◆ **Your instructions**:
Retype all the records below exactly as they are, with no image carried over.
┌─ The data
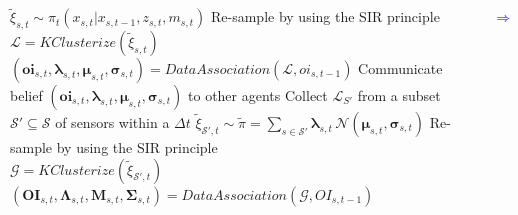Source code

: \begin{frame}
\begin{columns}[T]
		{
			\begin{algorithm}[H]
				\tiny
				\BlankLine
				\BlankLine
				\BlankLine
				\Begin
				{
					$ \tilde{\xi}_{s,t} \sim \pi_t (x_{s,t} | x_{s,t-1},z_{s,t},m_{s,t}) $
					\BlankLine
					Re-sample by using the SIR principle\\
					\BlankLine
					$ \mathcal{L} = KClusterize(\tilde{\xi}_{s,t}) $
					\BlankLine
					$ (\boldsymbol{oi}_{s,t},\boldsymbol\lambda_{s,t},\boldsymbol\mu_{s,t},\boldsymbol\sigma_{s,t}) = DataAssociation(\mathcal{L}, oi_{s,t-1}) $
					\BlankLine
					Communicate belief $ (\boldsymbol{oi}_{s,t},\boldsymbol\lambda_{s,t},\boldsymbol\mu_{s,t},\boldsymbol\sigma_{s,t}) $ to other agents
				}
				\BlankLine
				\Begin
				{
					\textcolor{lightred}{Collect $ \mathcal{L}_{S'} $ from a subset $ \mathcal{S'} \subseteq \mathcal{S} $ of sensors within a $ \Delta t $}
					\BlankLine
					\textcolor{lightred}{$ \tilde{\xi}_{\mathcal{S'},t} \sim \tilde\pi = \sum_{s \in \mathcal{S'}} \boldsymbol\lambda_{s,t} \, \mathcal{N} (\boldsymbol\mu_{s,t},\boldsymbol\sigma_{s,t}) $}
					\BlankLine
					\textcolor{lightred}{Re-sample by using the SIR principle}\\
					\BlankLine
					\textcolor{lightred}{$ \mathcal{G} = KClusterize(\tilde\xi_{{\mathcal{S'},t}}) $}
					\BlankLine
					\textcolor{lightred}{$ (\boldsymbol{OI}_{s,t},\boldsymbol\Lambda_{s,t},\boldsymbol{M}_{s,t},\boldsymbol\Sigma_{s,t}) = DataAssociation(\mathcal{G},OI_{s,t-1}) $}
				}
			\end{algorithm}
			
			
			\Huge
			\vspace{2.15cm}
			
			\begin{center}
				\textcolor{blue}{$ \Rightarrow $}
			\end{center}
			
			
			\centering
			
}
\end{columns}
\end{frame}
└─
◆ **Answer area**:
Source code

: \begin{frame}
\begin{columns}[T]
		{
			\begin{algorithm}[H]
				\tiny
				\BlankLine
				\BlankLine
				\BlankLine
				\Begin
				{
					$ \tilde{\xi}_{s,t} \sim \pi_t (x_{s,t} | x_{s,t-1},z_{s,t},m_{s,t}) $
					\BlankLine
					Re-sample by using the SIR principle\\
					\BlankLine
					$ \mathcal{L} = KClusterize(\tilde{\xi}_{s,t}) $
					\BlankLine
					$ (\boldsymbol{oi}_{s,t},\boldsymbol\lambda_{s,t},\boldsymbol\mu_{s,t},\boldsymbol\sigma_{s,t}) = DataAssociation(\mathcal{L}, oi_{s,t-1}) $
					\BlankLine
					Communicate belief $ (\boldsymbol{oi}_{s,t},\boldsymbol\lambda_{s,t},\boldsymbol\mu_{s,t},\boldsymbol\sigma_{s,t}) $ to other agents
				}
				\BlankLine
				\Begin
				{
					\textcolor{lightred}{Collect $ \mathcal{L}_{S'} $ from a subset $ \mathcal{S'} \subseteq \mathcal{S} $ of sensors within a $ \Delta t $}
					\BlankLine
					\textcolor{lightred}{$ \tilde{\xi}_{\mathcal{S'},t} \sim \tilde\pi = \sum_{s \in \mathcal{S'}} \boldsymbol\lambda_{s,t} \, \mathcal{N} (\boldsymbol\mu_{s,t},\boldsymbol\sigma_{s,t}) $}
					\BlankLine
					\textcolor{lightred}{Re-sample by using the SIR principle}\\
					\BlankLine
					\textcolor{lightred}{$ \mathcal{G} = KClusterize(\tilde\xi_{{\mathcal{S'},t}}) $}
					\BlankLine
					\textcolor{lightred}{$ (\boldsymbol{OI}_{s,t},\boldsymbol\Lambda_{s,t},\boldsymbol{M}_{s,t},\boldsymbol\Sigma_{s,t}) = DataAssociation(\mathcal{G},OI_{s,t-1}) $}
				}
			\end{algorithm}
			
			
			\Huge
			\vspace{2.15cm}
			
			\begin{center}
				\textcolor{blue}{$ \Rightarrow $}
			\end{center}
			
			
			\centering
			
}
\end{columns}
\end{frame}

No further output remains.